■ Task instructions
Search the records for the word "name" and pick out every line that has it.

Source texts of formatted documents:
+ + + + + + +
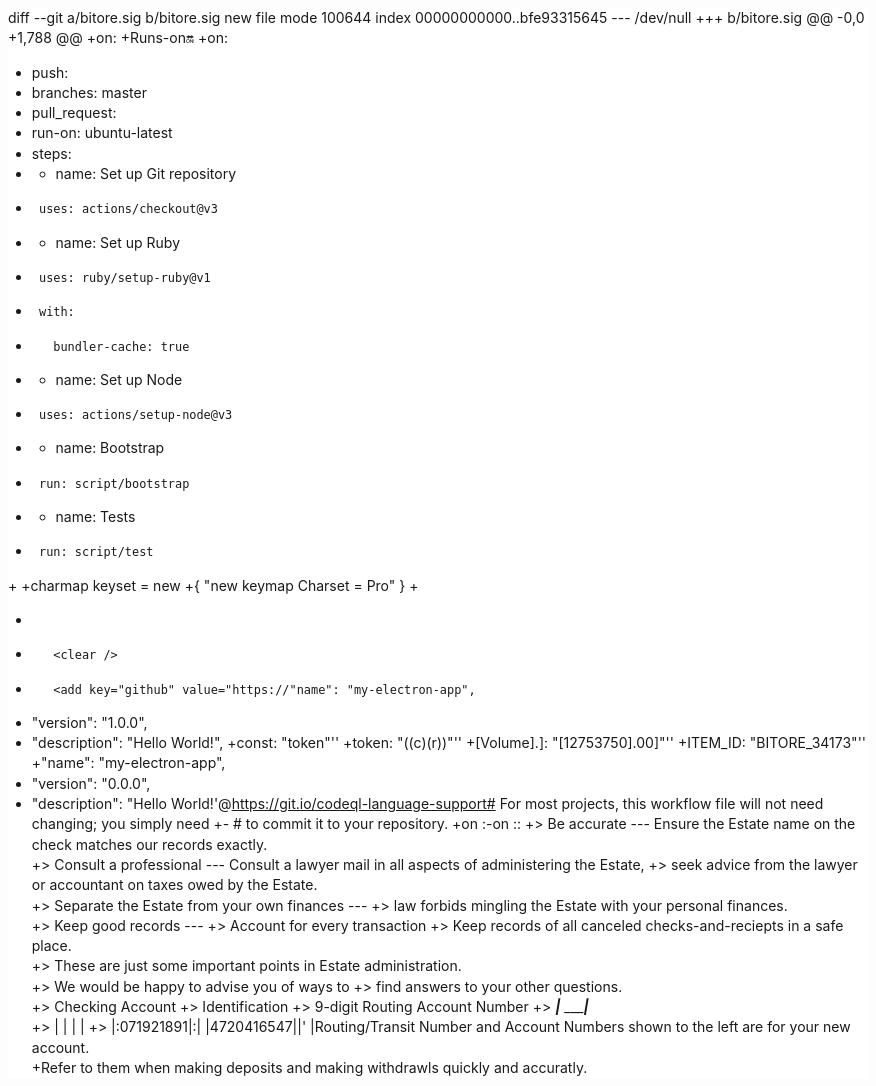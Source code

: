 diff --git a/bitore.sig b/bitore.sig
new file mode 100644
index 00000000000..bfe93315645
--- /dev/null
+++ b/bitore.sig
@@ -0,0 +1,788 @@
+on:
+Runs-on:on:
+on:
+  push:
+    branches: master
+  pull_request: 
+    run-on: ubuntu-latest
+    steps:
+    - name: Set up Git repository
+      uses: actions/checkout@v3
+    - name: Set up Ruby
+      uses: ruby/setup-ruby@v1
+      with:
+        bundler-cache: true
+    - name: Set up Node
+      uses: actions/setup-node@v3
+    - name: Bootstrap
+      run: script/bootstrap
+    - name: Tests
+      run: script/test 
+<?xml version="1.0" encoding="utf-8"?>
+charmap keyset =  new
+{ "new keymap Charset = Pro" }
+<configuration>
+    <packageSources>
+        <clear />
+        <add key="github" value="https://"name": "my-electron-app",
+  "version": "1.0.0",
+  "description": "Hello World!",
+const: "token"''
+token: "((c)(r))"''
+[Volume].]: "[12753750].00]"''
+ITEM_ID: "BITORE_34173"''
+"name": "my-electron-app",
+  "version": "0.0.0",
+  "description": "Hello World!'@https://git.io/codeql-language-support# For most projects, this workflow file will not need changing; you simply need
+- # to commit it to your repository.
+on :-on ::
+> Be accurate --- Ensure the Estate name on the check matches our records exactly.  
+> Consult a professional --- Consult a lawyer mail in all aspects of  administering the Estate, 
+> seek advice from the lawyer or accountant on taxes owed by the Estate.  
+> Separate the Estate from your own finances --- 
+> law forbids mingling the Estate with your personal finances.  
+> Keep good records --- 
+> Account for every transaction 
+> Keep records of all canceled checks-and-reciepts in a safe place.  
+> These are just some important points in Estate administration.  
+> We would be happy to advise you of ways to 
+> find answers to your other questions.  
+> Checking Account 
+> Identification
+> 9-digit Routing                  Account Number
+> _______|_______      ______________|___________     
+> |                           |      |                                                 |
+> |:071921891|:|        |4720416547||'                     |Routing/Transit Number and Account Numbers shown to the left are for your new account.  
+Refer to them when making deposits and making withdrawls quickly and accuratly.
+ + + + + + +
■ Answer section
+    - name: Set up Git repository
+    - name: Set up Ruby
+    - name: Set up Node
+    - name: Bootstrap
+    - name: Tests
+        <add key="github" value="https://"name": "my-electron-app",
+"name": "my-electron-app",
+> Be accurate --- Ensure the Estate name on the check matches our records exactly.  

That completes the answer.